CHICAGO _ The lawyer who allegedly posed as a judge has been indicted on criminal charges, the latest fallout from the scandal that began when the judicial hopeful from the South Side put on a black robe and presided over three traffic cases, her lawyer said Thursday.
The indictment, handed up by a Cook County grand jury, charges attorney Rhonda Crawford with two criminal counts, according to her lawyer, Victor Henderson, who said the Cook County state's attorney's office informed him of the indictment but did not specify the charges.
"They contacted me and said they are moving forward with the charges," Henderson said.
A spokeswoman for the state's attorney's office could not be immediately reached to confirm Crawford's indictment.
The charges come one week after the state commission that oversees lawyers concluded Crawford committed a crime and asked the Illinois Supreme Court to suspend her law license and prohibit her from taking office. And they come less than three weeks before the November general election in which Crawford hopes to win a seat on the bench from the First Judicial Subcircuit, a district that includes the city's South Side and some south suburbs.
Henderson said that Crawford was steadfast in her decision to be on the bench and would not drop out of the race.
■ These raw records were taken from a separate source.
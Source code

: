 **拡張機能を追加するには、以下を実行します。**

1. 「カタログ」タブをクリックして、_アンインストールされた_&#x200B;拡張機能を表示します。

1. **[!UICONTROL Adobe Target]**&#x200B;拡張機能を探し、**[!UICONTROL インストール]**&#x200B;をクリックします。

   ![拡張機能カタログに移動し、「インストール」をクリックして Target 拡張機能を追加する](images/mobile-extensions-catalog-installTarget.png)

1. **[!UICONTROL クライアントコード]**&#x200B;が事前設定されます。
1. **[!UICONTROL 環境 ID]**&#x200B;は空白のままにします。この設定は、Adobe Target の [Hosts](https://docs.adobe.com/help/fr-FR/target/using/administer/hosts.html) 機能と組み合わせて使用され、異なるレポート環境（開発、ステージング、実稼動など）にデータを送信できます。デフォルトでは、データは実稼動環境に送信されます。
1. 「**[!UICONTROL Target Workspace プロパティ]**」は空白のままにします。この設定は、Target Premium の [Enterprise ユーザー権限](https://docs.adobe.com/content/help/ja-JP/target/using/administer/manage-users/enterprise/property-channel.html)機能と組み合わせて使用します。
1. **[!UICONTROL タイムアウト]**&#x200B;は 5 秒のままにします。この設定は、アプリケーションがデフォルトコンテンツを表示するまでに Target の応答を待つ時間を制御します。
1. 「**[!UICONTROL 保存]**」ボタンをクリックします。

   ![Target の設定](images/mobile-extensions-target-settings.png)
She has refused to withdraw from the race, and she has tried to prevent her only opponent, Judge Maryam Ahmad, from waging a write-in campaign.
"She's not going anywhere," he said. "She is going to fight the good fight."
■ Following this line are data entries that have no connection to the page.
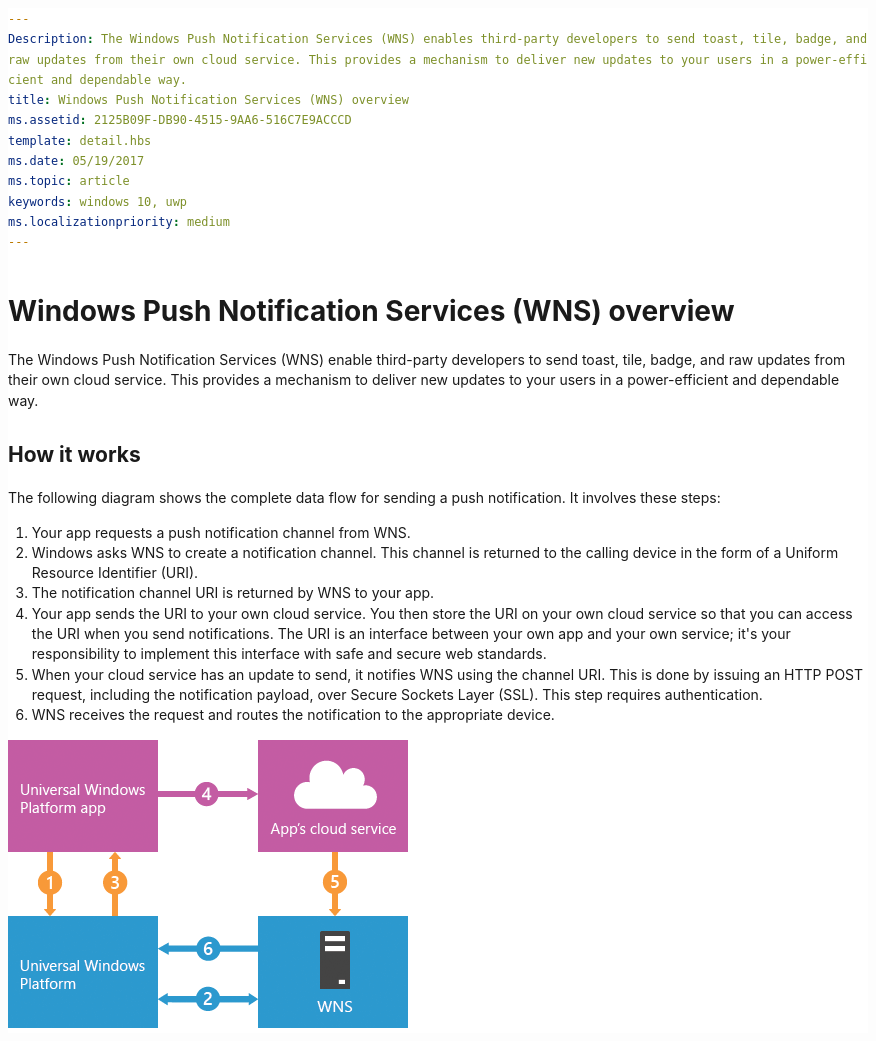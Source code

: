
 ```yaml
---
Description: The Windows Push Notification Services (WNS) enables third-party developers to send toast, tile, badge, and raw updates from their own cloud service. This provides a mechanism to deliver new updates to your users in a power-efficient and dependable way.
title: Windows Push Notification Services (WNS) overview
ms.assetid: 2125B09F-DB90-4515-9AA6-516C7E9ACCCD
template: detail.hbs
ms.date: 05/19/2017
ms.topic: article
keywords: windows 10, uwp
ms.localizationpriority: medium
---
```

# Windows Push Notification Services (WNS) overview
 

The Windows Push Notification Services (WNS) enable third-party developers to send toast, tile, badge, and raw updates from their own cloud service. This provides a mechanism to deliver new updates to your users in a power-efficient and dependable way.

## How it works


The following diagram shows the complete data flow for sending a push notification. It involves these steps:

1.  Your app requests a push notification channel from WNS.
2.  Windows asks WNS to create a notification channel. This channel is returned to the calling device in the form of a Uniform Resource Identifier (URI).
3.  The notification channel URI is returned by WNS to your app.
4.  Your app sends the URI to your own cloud service. You then store the URI on your own cloud service so that you can access the URI when you send notifications. The URI is an interface between your own app and your own service; it's your responsibility to implement this interface with safe and secure web standards.
5.  When your cloud service has an update to send, it notifies WNS using the channel URI. This is done by issuing an HTTP POST request, including the notification payload, over Secure Sockets Layer (SSL). This step requires authentication.
6.  WNS receives the request and routes the notification to the appropriate device.

![wns data flow diagram for push notification](images/wns-diagram-01.png)
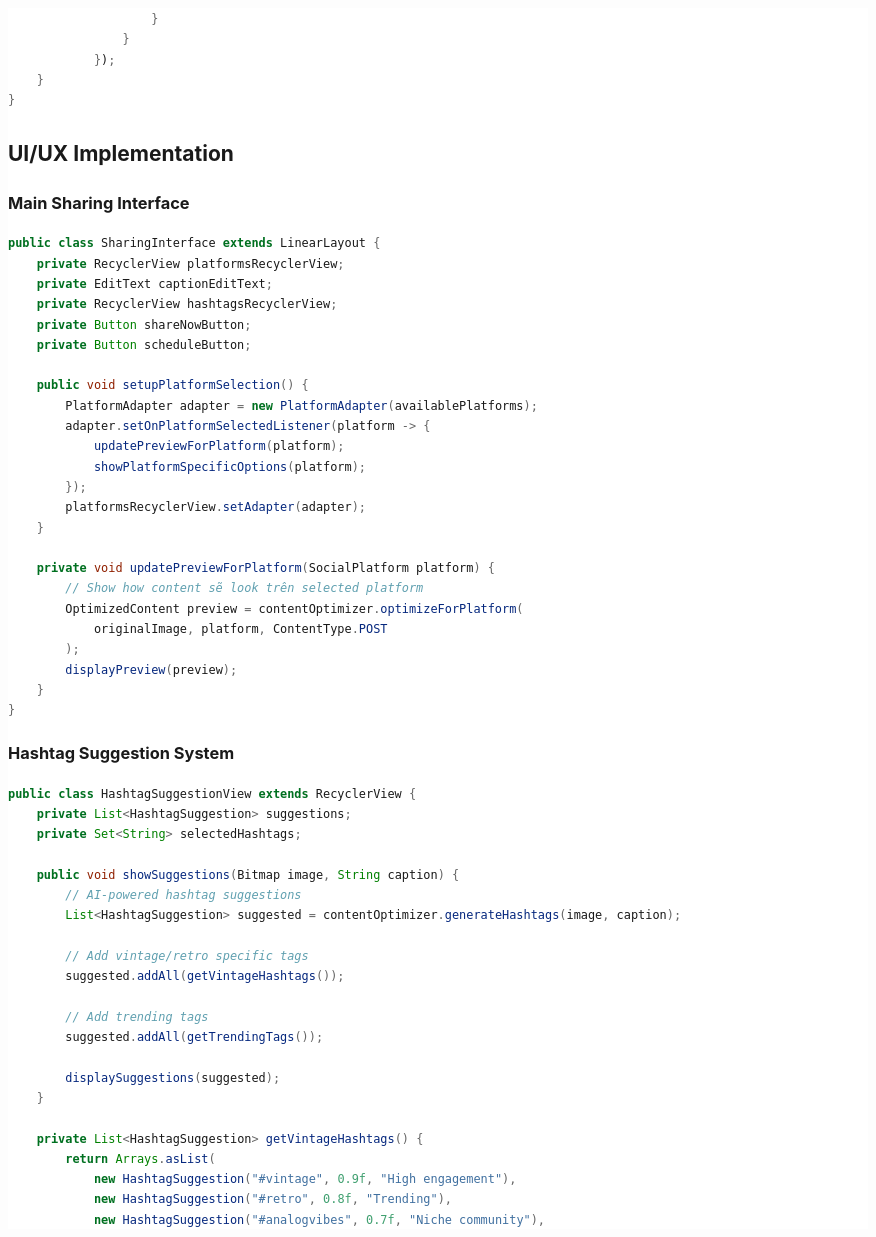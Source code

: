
 ```java
                    }
                }
            });
    }
}
```

## UI/UX Implementation

### Main Sharing Interface

```java
public class SharingInterface extends LinearLayout {
    private RecyclerView platformsRecyclerView;
    private EditText captionEditText;
    private RecyclerView hashtagsRecyclerView;
    private Button shareNowButton;
    private Button scheduleButton;

    public void setupPlatformSelection() {
        PlatformAdapter adapter = new PlatformAdapter(availablePlatforms);
        adapter.setOnPlatformSelectedListener(platform -> {
            updatePreviewForPlatform(platform);
            showPlatformSpecificOptions(platform);
        });
        platformsRecyclerView.setAdapter(adapter);
    }

    private void updatePreviewForPlatform(SocialPlatform platform) {
        // Show how content sẽ look trên selected platform
        OptimizedContent preview = contentOptimizer.optimizeForPlatform(
            originalImage, platform, ContentType.POST
        );
        displayPreview(preview);
    }
}
```

### Hashtag Suggestion System

```java
public class HashtagSuggestionView extends RecyclerView {
    private List<HashtagSuggestion> suggestions;
    private Set<String> selectedHashtags;

    public void showSuggestions(Bitmap image, String caption) {
        // AI-powered hashtag suggestions
        List<HashtagSuggestion> suggested = contentOptimizer.generateHashtags(image, caption);

        // Add vintage/retro specific tags
        suggested.addAll(getVintageHashtags());

        // Add trending tags
        suggested.addAll(getTrendingTags());

        displaySuggestions(suggested);
    }

    private List<HashtagSuggestion> getVintageHashtags() {
        return Arrays.asList(
            new HashtagSuggestion("#vintage", 0.9f, "High engagement"),
            new HashtagSuggestion("#retro", 0.8f, "Trending"),
            new HashtagSuggestion("#analogvibes", 0.7f, "Niche community"),
```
Crawford, 45, could not be reached for comment.
The status of any investigation into the role of Valarie Turner, the Markham judge who Crawford has said allowed her to wear her robe and handle the three cases, was unclear. But Chief Judge Timothy Evans has removed Turner from the bench and reassigned to administrative duties, while also referring the matter to the Judicial Inquiry Board, the state commission that oversees judicial conduct.
Crawford's campaign has insisted that she made an honest mistake and has blamed Turner for encouraging her to take the bench.
The incident began in a lower-level courtroom at the Markham courthouse the morning of Aug. 11, when Crawford sat in the witness box to observe cases, officials have alleged. But during the 1 p.m. hearing, those in the courtroom were informed that Crawford was going to put on Turner's robe, sit in her chair and hear cases. According to the state Attorney Registration and Disciplinary Commission, she heard three traffic cases from the Village of Dolton.
Though Crawford insisted she took no actions in any of the cases, documents filed by the disciplinary commission say she did. In fact, at one point, according to the documents, a lawyer for the Village of Dolton asked to continue a case because a police officer was not in the courtroom. Crawford asked if she could deny the motion and, when Turner said that she could, she did so, the disciplinary officials alleged.
Crawford, who had worked as a $57,000-a-year law clerk/staff attorney in the chief judge's office since 2011, was fired from her job. A former nurse, she obtained her law degree in 2003. She handily defeated two opponents in the Democratic primary in March.
While under indictment, Crawford can continue her campaign. Election officials have said a felony conviction would disqualify her.
Turner, a graduate of Northwestern University and the University of Chicago law school, is a former federal prosecutor who also worked as an associate at the big Kirkland & Ellis law firm. First elected to the bench in 2002, she hears municipal cases in Markham.